The National Churchill Museum comprises three distinct but related elements: the Church of St Mary Aldermanbury, the museum, and the "Breakthrough" sculpture.
The central element of the National Churchill Museum is the Church of St. Mary, Aldermanbury, a 16th-century church moved stone-by-stone to Fulton from the City of London. Today, the church looks much as it did in 1677—carefully restored to recreate the building that architect Christopher Wren designed after the Great Fire of London destroyed the original 12th-century church.
Beneath the church is the Churchill museum, renovated in 2006. Through interactive new exhibits, the museum tells Churchill's story, discussing his personal and political life and his legacy. Additionally, the Clementine-Spencer Churchill Reading Room houses an extensive research collection about Churchill and his era.
Outside the church stands the "Breakthrough" sculpture, formed from eight sections of the Berlin Wall. Churchill's granddaughter, artist Edwina Sandys, designed the sculpture in order to commemorate both the "Sinews of Peace" speech and the fall of the Berlin Wall.
In 1946, Winston Churchill travelled to Westminster College in order to deliver his famous "Sinews of Peace" address as a part of the Green Lecture series. An extraordinary confluence of circumstances conspired to bring Winston Churchill to Westminster. At the time, the College had a unique connection to U.S. President Harry S. Truman's administration—Major General Harry Vaughan, a graduate of Westminster College.
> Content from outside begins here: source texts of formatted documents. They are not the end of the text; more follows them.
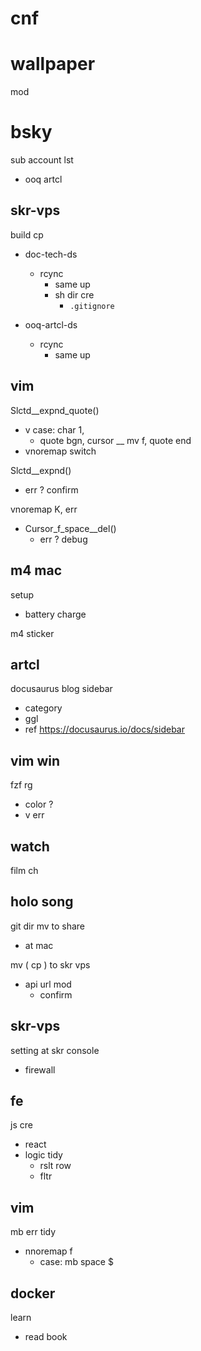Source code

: 
# cnf


# wallpaper

mod


# bsky

sub account lst
- ooq artcl


## skr-vps

build cp
- doc-tech-ds
  - rcync
    - same up
    - sh dir cre
      - `.gitignore`

- ooq-artcl-ds
  - rcync
    - same up


## vim

Slctd__expnd_quote()
- v case: char 1,
  - quote bgn, cursor __ mv f, quote end
- vnoremap <c-l> switch


Slctd__expnd()
- err ?  confirm


vnoremap K, err
- Cursor_f_space__del()
  - err ?  debug


## m4 mac

setup
- battery charge


m4 sticker


## artcl

docusaurus blog sidebar
- category
- ggl
- ref https://docusaurus.io/docs/sidebar


## vim win

fzf rg
- color ?
- v err


## watch

film ch


## holo song

git dir mv to share
- at mac


mv ( cp ) to skr vps
- api url mod
  - confirm


## skr-vps

setting at skr console
- firewall


## fe

js cre
- react
- logic tidy
  - rslt row
  - fltr


## vim

mb err tidy
- nnoremap f
  - case: mb space $


## docker

learn
- read book



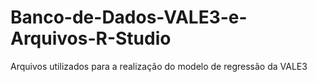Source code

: # Banco-de-Dados-VALE3-e-Arquivos-R-Studio
Arquivos utilizados para a realização do modelo de regressão da VALE3
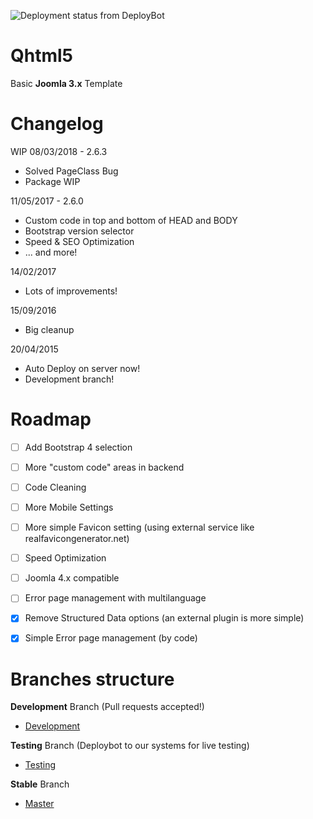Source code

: ![Deployment status from DeployBot](https://quantility.deploybot.com/badge/77558060029390/84717.svg)

Qhtml5
======
Basic **Joomla 3.x** Template

Changelog
======
WIP 08/03/2018 - 2.6.3
- Solved PageClass Bug
- Package WIP

11/05/2017 - 2.6.0
- Custom code in top and bottom of HEAD and BODY
- Bootstrap version selector
- Speed & SEO Optimization
- ... and more!

14/02/2017
- Lots of improvements!

15/09/2016
- Big cleanup

20/04/2015
- Auto Deploy on server now!
- Development branch!


Roadmap
======
- [ ] Add Bootstrap 4 selection
- [ ] More "custom code" areas in backend
- [ ] Code Cleaning
- [ ] More Mobile Settings
- [ ] More simple Favicon setting (using external service like realfavicongenerator.net)
- [ ] Speed Optimization
- [ ] Joomla 4.x compatible
- [ ] Error page management with multilanguage
- [x] Remove Structured Data options (an external plugin is more simple)
- [x] Simple Error page management (by code)


Branches structure
======

**Development** Branch (Pull requests accepted!)
- [Development](https://github.com/Quantility/qhtml5)

**Testing** Branch (Deploybot to our systems for live testing)
- [Testing](https://github.com/Quantility/qhtml5/tree/testing)

**Stable** Branch
- [Master](https://github.com/Quantility/qhtml5/tree/master)







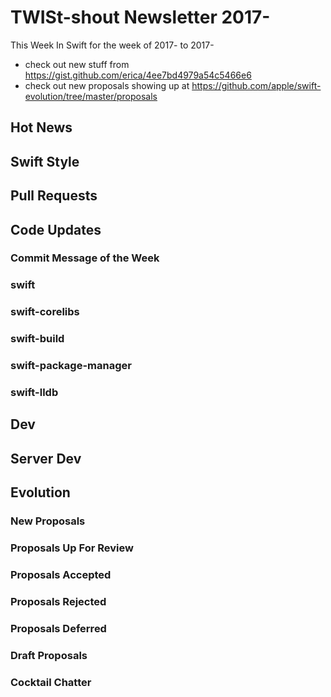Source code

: # TWISt-shout Newsletter 2017-
This Week In Swift for the week of 2017- to 2017-

* check out new stuff from https://gist.github.com/erica/4ee7bd4979a54c5466e6
* check out new proposals showing up at https://github.com/apple/swift-evolution/tree/master/proposals

## Hot News

## Swift Style

## Pull Requests

## Code Updates

### Commit Message of the Week

### swift
  
### swift-corelibs

### swift-build

### swift-package-manager

### swift-lldb

## Dev

## Server Dev

## Evolution

### New Proposals

### Proposals Up For Review

### Proposals Accepted

### Proposals Rejected

### Proposals Deferred
  
### Draft Proposals

### Cocktail Chatter

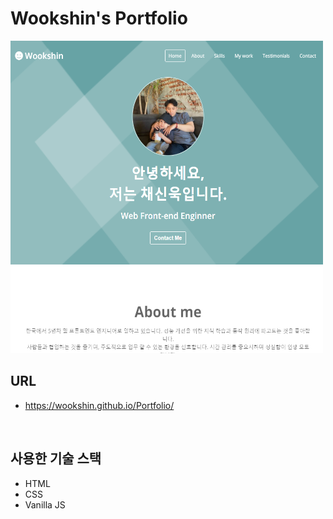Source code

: # Wookshin's Portfolio

<img src="imgs/projects/portfolio.png" width="500px" height="500px" title="portfolio"/>

<br/>

## URL
 - https://wookshin.github.io/Portfolio/

<br/>

## 사용한 기술 스택

- HTML
- CSS
- Vanilla JS
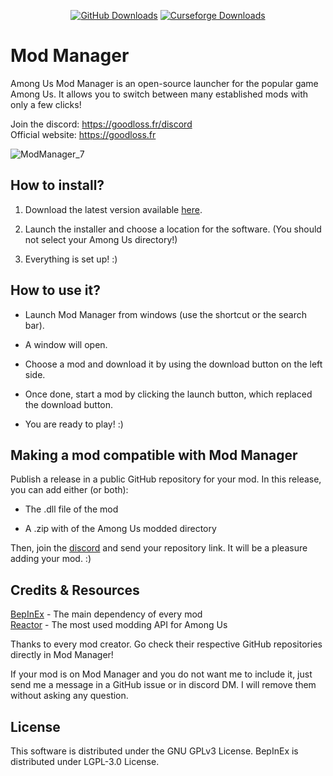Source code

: <p align="center">
	<a href="https://github.com/MatuxGG/ModManager/releases"><img alt="GitHub Downloads" src="https://img.shields.io/github/downloads/MatuxGG/ModManager/total?label=Github%20downloads"></a>
	<a href="https://www.curseforge.com/among-us/all-mods/mod-manager"><img alt="Curseforge Downloads" src="https://cf.way2muchnoise.eu/full_494578_downloads.svg"></a>
</p>

# Mod Manager
Among Us Mod Manager is an open-source launcher for the popular game Among Us. It allows you to switch between many established mods with only a few clicks!

Join the discord: https://goodloss.fr/discord \
Official website: https://goodloss.fr

![ModManager_7](https://amodsus.com/attachments/modmanager7-png.27601/)

## How to install?

1. Download the latest version available [here](https://goodloss.fr/latest).

3. Launch the installer and choose a location for the software. (You should not select your Among Us directory!)

4. Everything is set up! :)

## How to use it?

- Launch Mod Manager from windows (use the shortcut or the search bar).

- A window will open.

- Choose a mod and download it by using the download button on the left side.

- Once done, start a mod by clicking the launch button, which replaced the download button.

- You are ready to play! :)

## Making a mod compatible with Mod Manager

Publish a release in a public GitHub repository for your mod. In this release, you can add either (or both):

- The .dll file of the mod

- A .zip with of the Among Us modded directory

Then, join the [discord](https://goodloss.fr/discord) and send your repository link. It will be a pleasure adding your mod. :)

## Credits & Resources

[BepInEx](https://github.com/NuclearPowered/BepInEx) - The main dependency of every mod\
[Reactor](https://github.com/NuclearPowered/Reactor) - The most used modding API for Among Us

Thanks to every mod creator. Go check their respective GitHub repositories directly in Mod Manager!

If your mod is on Mod Manager and you do not want me to include it, just send me a message in a GitHub issue or in discord DM. I will remove them without asking any question.

## License

This software is distributed under the GNU GPLv3 License. BepInEx is distributed under LGPL-3.0 License.
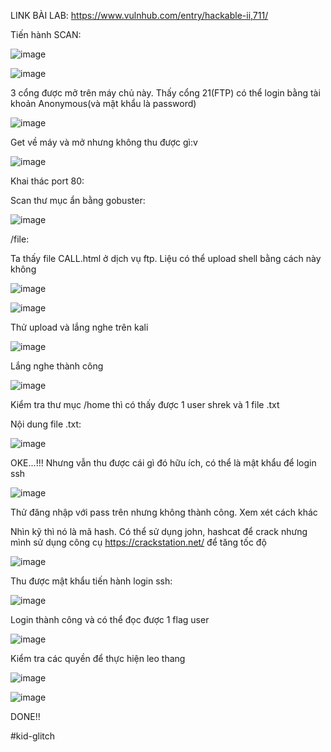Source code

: LINK BÀI LAB: https://www.vulnhub.com/entry/hackable-ii,711/

Tiến hành SCAN:

![image](https://user-images.githubusercontent.com/72652376/126097215-e11e8d84-2296-47a4-a95e-f4d9ea1cb229.png)

![image](https://user-images.githubusercontent.com/72652376/126097279-1e940c48-a403-443e-899c-b5a321f228c3.png)

3 cổng được mở trên máy chủ này. Thấy cổng 21(FTP) có thể login bằng tài khoản Anonymous(và mật khẩu là password)

![image](https://user-images.githubusercontent.com/72652376/126097660-2de5c4a7-0b10-463b-b95e-4a3c777b41a8.png)

Get về máy và mở nhưng không thu được gì:v 

![image](https://user-images.githubusercontent.com/72652376/126097864-9534d95c-ac46-4c09-acb9-96d5f4c89e99.png)


Khai thác port 80:

Scan thư mục ẩn bằng gobuster:

![image](https://user-images.githubusercontent.com/72652376/126100984-f819fa64-d3f8-43df-898b-fee3167c0fcc.png)


/file:

Ta thấy file CALL.html ở dịch vụ ftp. Liệu có thể upload shell bằng cách này không




![image](https://user-images.githubusercontent.com/72652376/126099072-d8a6da64-a92b-4df3-b0b4-e006dee74356.png)

![image](https://user-images.githubusercontent.com/72652376/126101033-b83f0d0b-3077-4071-b0c9-a34b0420155d.png)

Thử upload và lắng nghe trên kali

![image](https://user-images.githubusercontent.com/72652376/126099129-955386ea-e151-4e99-ad1b-6e22b9fb7761.png)

Lắng nghe thành công

![image](https://user-images.githubusercontent.com/72652376/126099186-05245ed1-619a-4f7f-bd20-8e0f06b5ddbd.png)

Kiểm tra thư mục /home thì có thấy được 1 user shrek và 1 file .txt

Nội dung file .txt:

![image](https://user-images.githubusercontent.com/72652376/126099313-e63871a5-dae3-4ecf-9a77-99f23a366a5d.png)

OKE...!!! Nhưng vẫn thu được cái gì đó hữu ích, có thể là mật khẩu để login ssh

![image](https://user-images.githubusercontent.com/72652376/126099410-2e9df140-9881-4f2c-8f79-749461a38fd7.png)

Thử đăng nhập với pass trên nhưng không thành công. Xem xét cách khác

Nhìn kỹ thì nó là mã hash. Có thể sử dụng john, hashcat để crack nhưng mình sử dụng công cụ https://crackstation.net/ để tăng tốc độ

![image](https://user-images.githubusercontent.com/72652376/126100485-24630201-5427-4435-99b1-696a5579b359.png)

Thu được mật khẩu tiến hành login ssh:

![image](https://user-images.githubusercontent.com/72652376/126100619-4fefadce-b2f4-442d-994a-f7454bc60271.png)

Login thành công và có thể đọc được 1 flag user

![image](https://user-images.githubusercontent.com/72652376/126100680-6689772c-5cc8-43ed-8992-52179ebd6824.png)

Kiểm tra các quyền để thực hiện leo thang 

![image](https://user-images.githubusercontent.com/72652376/126100844-d67830b0-c877-452d-8f8b-626cae19921e.png)


![image](https://user-images.githubusercontent.com/72652376/126100827-d884c1d0-ea2f-483b-ac0f-006190ee9d35.png)

DONE!! 

#kid-glitch

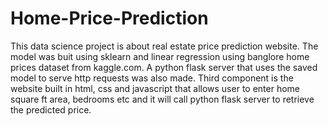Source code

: # Home-Price-Prediction

This data science project is about real estate price prediction website. The model was buit using sklearn and linear regression using banglore home prices dataset from kaggle.com. A python flask server that uses the saved model to serve http requests was also made. Third component is the website built in html, css and javascript that allows user to enter home square ft area, bedrooms etc and it will call python flask server to retrieve the predicted price.


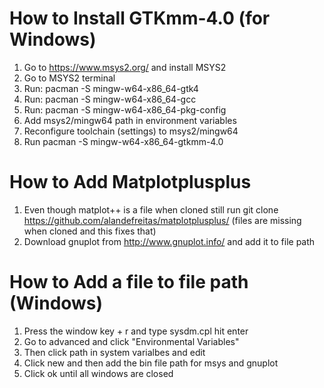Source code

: # How to Install GTKmm-4.0 (for Windows)
1) Go to https://www.msys2.org/ and install MSYS2
2) Go to MSYS2 terminal
3) Run: pacman -S mingw-w64-x86_64-gtk4
4) Run: pacman -S mingw-w64-x86_64-gcc
5) Run: pacman -S mingw-w64-x86_64-pkg-config
6) Add msys2/mingw64 path in environment variables
7) Reconfigure toolchain (settings) to msys2/mingw64
8) Run pacman -S mingw-w64-x86_64-gtkmm-4.0


# How to Add Matplotplusplus
1) Even though matplot++ is a file when cloned still run git clone https://github.com/alandefreitas/matplotplusplus/ (files are missing when cloned and this fixes that)
2) Download gnuplot from http://www.gnuplot.info/ and add it to file path

# How to Add a file to file path (Windows)
1) Press the window key + r and type sysdm.cpl hit enter
2) Go to advanced and click "Environmental Variables"
3) Then click path in system varialbes and edit
4) Click new and then add the bin file path for msys and gnuplot
5) Click ok until all windows are closed
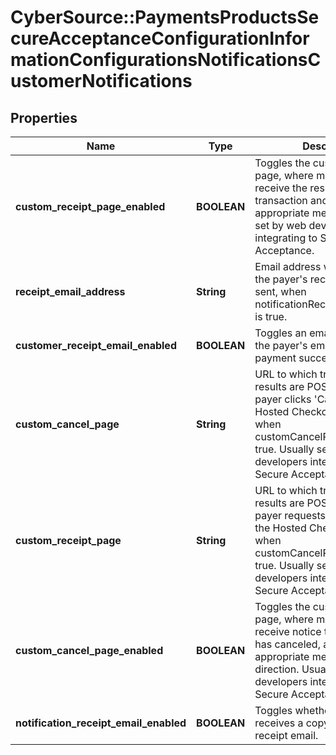 # CyberSource::PaymentsProductsSecureAcceptanceConfigurationInformationConfigurationsNotificationsCustomerNotifications

## Properties
Name | Type | Description | Notes
------------ | ------------- | ------------- | -------------
**custom_receipt_page_enabled** | **BOOLEAN** | Toggles the custom receipt page, where merchants can receive the results of the transaction and display appropriate messaging. Usually set by web developers integrating to Secure Acceptance. | [optional] 
**receipt_email_address** | **String** | Email address where a copy of the payer&#39;s receipt email is sent, when notificationReceiptEmailEnabled is true. | [optional] 
**customer_receipt_email_enabled** | **BOOLEAN** | Toggles an email receipt sent to the payer&#39;s email address on payment success. | [optional] 
**custom_cancel_page** | **String** | URL to which transaction results are POSTed when the payer clicks &#39;Cancel&#39; on the Hosted Checkout. Triggered when customCancelPageEnabled is true. Usually set by web developers integrating to Secure Acceptance. | [optional] 
**custom_receipt_page** | **String** | URL to which transaction results are POSTed when the payer requests a payment on the Hosted Checkout. Triggered when customCancelPageEnabled is true. Usually set by web developers integrating to Secure Acceptance. | [optional] 
**custom_cancel_page_enabled** | **BOOLEAN** | Toggles the custom cancel page, where merchants can receive notice that the payer has canceled, and display appropriate messaging and direction. Usually set by web developers integrating to Secure Acceptance. | [optional] 
**notification_receipt_email_enabled** | **BOOLEAN** | Toggles whether merchant receives a copy of the payer&#39;s receipt email. | [optional] 


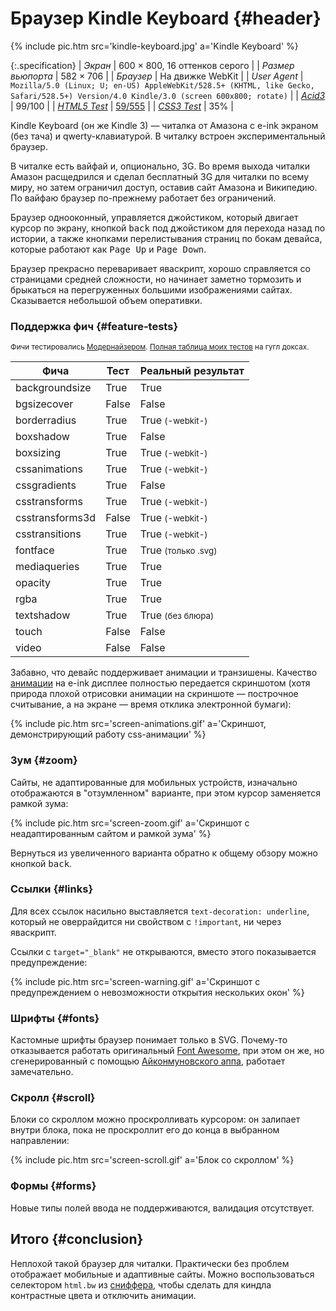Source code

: # Браузер Kindle Keyboard {#header}

{% include pic.htm src='kindle-keyboard.jpg' a='Kindle Keyboard' %}

{:.specification}
| *Экран* | 600 &times; 800, 16 оттенков серого |
| *Размер вьюпорта* | 582 &times; 706 |
| *Браузер* | На движке WebKit |
| *User Agent* | `Mozilla/5.0 (Linux; U; en-US) AppleWebKit/528.5+ (KHTML, like Gecko, Safari/528.5+) Version/4.0 Kindle/3.0 (screen 600x800; rotate)` |
| *[Acid3](http://acid3.acidtests.org/)* | 99/100 |
| *[HTML5 Test](http://html5test.com/)* | [59/555](http://html5test.com/s/af89ab2018cb33eb.html) |
| *[CSS3 Test](http://css3test.com/)* | 35% |

Kindle Keyboard (он же Kindle 3) — читалка от Амазона с e-ink экраном (без тача) и qwerty-клавиатурой. В читалку встроен экспериментальный браузер.

В читалке есть вайфай и, опционально, 3G. Во время выхода читалки Амазон расщедрился и сделал бесплатный 3G для читалки по всему миру, но затем ограничил доступ, оставив сайт Амазона и Википедию. По вайфаю браузер по-прежнему работает без ограничений.

Браузер однооконный, управляется джойстиком, который двигает курсор по экрану, кнопкой <kbd>back</kbd> под джойстиком для перехода назад по истории, а также кнопками перелистывания страниц по бокам девайса, которые работают как <kbd>Page Up</kbd> и <kbd>Page Down</kbd>.

Браузер прекрасно переваривает яваскрипт, хорошо справляется со страницами средней сложности, но начинает заметно тормозить и брыкаться на перегруженных большими изображениями сайтах. Сказывается небольшой объем оперативки.

### Поддержка фич {#feature-tests}

<small>Фичи тестировались [Модернайзером](//modernizr.com). [Полная таблица моих тестов](https://docs.google.com/spreadsheet/ccc?key=0AjA1cIs8C8MGdFdyQ0lMQnhMbHJEeVZpMW9XejhzU2c&usp=sharing#gid=0) на гугл доксах.</small>

<div class="table-holder">
	<table>
		<thead>
			<tr>
				<th>Фича</th>
				<th>Тест</th>
				<th>Реальный результат</th>
			</tr>
		</thead>
		<tbody>
			<tr>
				<td>backgroundsize</td>
				<td class="is-true">True</td>
				<td class="is-true">True</td>
			</tr>
			<tr>
				<td>bgsizecover</td>
				<td class="is-false">False</td>
				<td class="is-false">False</td>
			</tr>
			<tr>
				<td>borderradius</td>
				<td class="is-true">True</td>
				<td class="is-true">True <small>(-webkit-)</small></td>
			</tr>
			<tr>
				<td>boxshadow</td>
				<td class="is-true">True</td>
				<td class="is-false">False</td>
			</tr>
			<tr>
				<td>boxsizing </td>
				<td class="is-true">True</td>
				<td class="is-true">True <small>(-webkit-)</small></td>
			</tr>
			<tr>
				<td>cssanimations</td>
				<td class="is-true">True</td>
				<td class="is-true">True <small>(-webkit-)</small></td>
			</tr>
			<tr>
				<td>cssgradients</td>
				<td class="is-true">True</td>
				<td class="is-false">False</td>
			</tr>
			<tr>
				<td>csstransforms</td>
				<td class="is-true">True</td>
				<td class="is-true">True <small>(-webkit-)</small></td>
			</tr>
			<tr>
				<td>csstransforms3d</td>
				<td class="is-false">False</td>
				<td class="is-true">True <small>(-webkit-)</small></td>
			</tr>
			<tr>
				<td>csstransitions</td>
				<td class="is-true">True</td>
				<td class="is-true">True <small>(-webkit-)</small></td>
			</tr>
			<tr>
				<td>fontface</td>
				<td class="is-true">True</td>
				<td class="is-true">True <small>(только .svg)</small></td>
			</tr>
			<tr>
				<td>mediaqueries</td>
				<td class="is-true">True</td>
				<td class="is-true">True</td>
			</tr>
			<tr>
				<td>opacity</td>
				<td class="is-true">True</td>
				<td class="is-true">True</td>
			</tr>
			<tr>
				<td>rgba</td>
				<td class="is-true">True</td>
				<td class="is-true">True</td>
			</tr>
			<tr>
				<td>textshadow</td>
				<td class="is-true">True</td>
				<td class="bug">True <small>(без блюра)</small></td>
			</tr>
			<tr>
				<td>touch</td>
				<td class="is-false">False</td>
				<td class="is-false">False</td>
			</tr>
			<tr>
				<td>video</td>
				<td class="is-false">False</td>
				<td class="is-false">False</td>
			</tr>
		</tbody>
	</table>
</div>

Забавно, что девайс поддерживает анимации и транзишены. Качество [анимации](/experiments/pepyaka-font-using-css-animations/) на e-ink дисплее полностью передается скриншотом (хотя природа плохой отрисовки анимации на скриншоте — построчное считывание, а на экране — время отклика электронной бумаги):

{% include pic.htm src='screen-animations.gif' a='Скриншот, демонстрирующий работу css-анимации' %}

### Зум {#zoom}

Сайты, не адаптированные для мобильных устройств, изначально отображаются в "отзумленном" варианте, при этом курсор заменяется рамкой зума:

{% include pic.htm src='screen-zoom.gif' a='Скриншот с неадаптированным сайтом и рамкой зума' %}

Вернуться из увеличенного варианта обратно к общему обзору можно кнопкой <kbd>back</kbd>.

### Ссылки {#links}

Для всех ссылок насильно выставляется `text-decoration: underline`, который не оверрайдится ни свойством с `!important`, ни через яваскрипт.

Ссылки с `target="_blank"` не открываются, вместо этого показывается предупреждение:

{% include pic.htm src='screen-warning.gif' a='Скриншот с предупреждением о невозможности открытия нескольких окон' %}

### Шрифты {#fonts}

Кастомные шрифты браузер понимает только в SVG. Почему-то отказывается работать оригинальный [Font Awesome](http://fortawesome.github.io/Font-Awesome/), при этом он же, но сгенерированный с помощью [Айконмуновского аппа](http://icomoon.io/app/), работает замечательно.

### Скролл {#scroll}

Блоки со скроллом можно проскролливать курсором: он залипает внутри блока, пока не проскроллит его до конца в выбранном направлении:

{% include pic.htm src='screen-scroll.gif' a='Блок со скроллом' %}

### Формы {#forms}

Новые типы полей ввода не поддерживаются, валидация отсутствует.

## Итого {#conclusion}

Неплохой такой браузер для читалки. Практически без проблем отображает мобильные и адаптивные сайты. Можно воспользоваться селектором `html.bw` из [сниффера](/scripts/sniffer/), чтобы сделать для киндла контрастные цвета и отключить анимации.
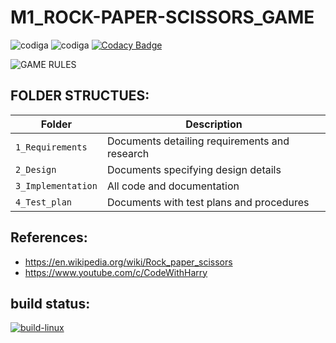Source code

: # M1_ROCK-PAPER-SCISSORS_GAME
![codiga](https://api.codiga.io/project/31055/score/svg)
![codiga](https://api.codiga.io/project/31055/status/svg)
[![Codacy Badge](https://app.codacy.com/project/badge/Grade/748bacf3457343fd84e3a6a569d34928)](https://www.codacy.com/gh/YR4851/M-1_ROCK-PAPER-SCISSORS_GAME/dashboard?utm_source=github.com&amp;utm_medium=referral&amp;utm_content=YR4851/M-1_ROCK-PAPER-SCISSORS_GAME&amp;utm_campaign=Badge_Grade)

 ![GAME RULES](https://www.coltnews.com/wp-content/uploads/2016/04/RPS.png)
 
 
## FOLDER STRUCTUES:
Folder             | Description
-------------------| -----------------------------------------
`1_Requirements`   | Documents detailing requirements and research
`2_Design`         | Documents specifying design details
`3_Implementation` | All code and documentation
`4_Test_plan`      | Documents with test plans and procedures


## References:
* https://en.wikipedia.org/wiki/Rock_paper_scissors
* https://www.youtube.com/c/CodeWithHarry

## build status:
[![build-linux](https://github.com/YR4851/M-1_ROCK-PAPER-SCISSORS_GAME/actions/workflows/build-linux.yml/badge.svg)](https://github.com/YR4851/M-1_ROCK-PAPER-SCISSORS_GAME/actions/workflows/build-linux.yml)
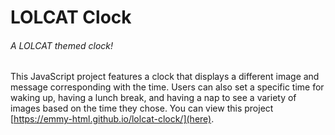 # LOLCAT Clock
###### A LOLCAT themed clock!

This JavaScript project features a clock that displays a different image and message corresponding with the time. Users can also set a specific time for waking up, having a lunch break, and having a nap to see a variety of images based on the time they chose. You can view this project [https://emmy-html.github.io/lolcat-clock/](here).
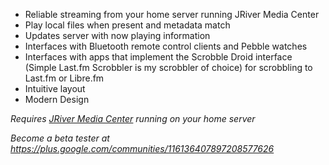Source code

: * Reliable streaming from your home server running JRiver Media Center
* Play local files when present and metadata match
* Updates server with now playing information
* Interfaces with Bluetooth remote control clients and Pebble watches
* Interfaces with apps that implement the Scrobble Droid interface (Simple Last.fm Scrobbler is my scrobbler of choice) for scrobbling to Last.fm or Libre.fm
* Intuitive layout
* Modern Design

*Requires [JRiver Media Center](http://jriver.com/) running on your home server*

*Become a beta tester at https://plus.google.com/communities/116136407897208577626*
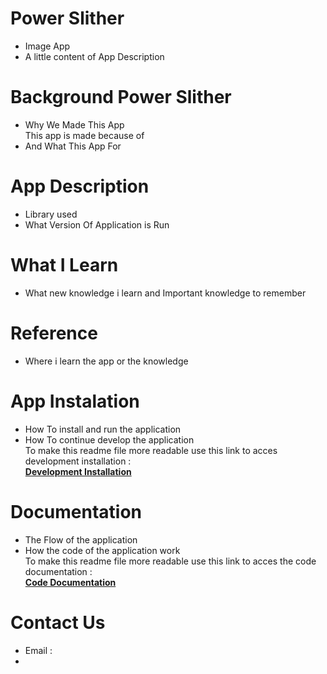 # Power Slither
- Image App
- A little content of App Description

# Background Power Slither
- Why We Made This App  
  This app is made because of 
- And What This App For
  
# App Description
- Library used
- What Version Of Application is Run

# What I Learn
- What new knowledge i learn and Important knowledge to remember

# Reference
- Where i learn the app or the knowledge

# App Instalation
- How To install and run the application
- How To continue develop the application  
  To make this readme file more readable use this link to acces development installation :  
  [**Development Installation**](https://docs.google.com/document/d/1ymqth0oHIhHpJthdFW0O3_JtssRuS_UpcO3xwLp4BlY/edit?usp=sharing)

# Documentation
- The Flow of the application
- How the code of the application work  
  To make this readme file more readable use this link to acces the code documentation :  
  [**Code Documentation**](https://docs.google.com/document/d/1dcG1mfToPM2bmRapLVjxx6ENSN_Cxx-ketcohwz3Udw/edit?usp=sharing)

# Contact Us
- Email :
-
College president Franc McCluer asked Vaughan to see what President Truman could do to induce Churchill to come to Westminster. President Truman thought the idea of bringing Churchill to Missouri (Truman's native state) was a wonderful idea. On the bottom of Churchill's invitation from Westminster College Truman wrote: "This is a wonderful school in my home state. Hope you can do it. I will introduce you." So it was that two world leaders, Winston Churchill and President Harry Truman, descended onto the little campus of Westminster College in Fulton, Missouri.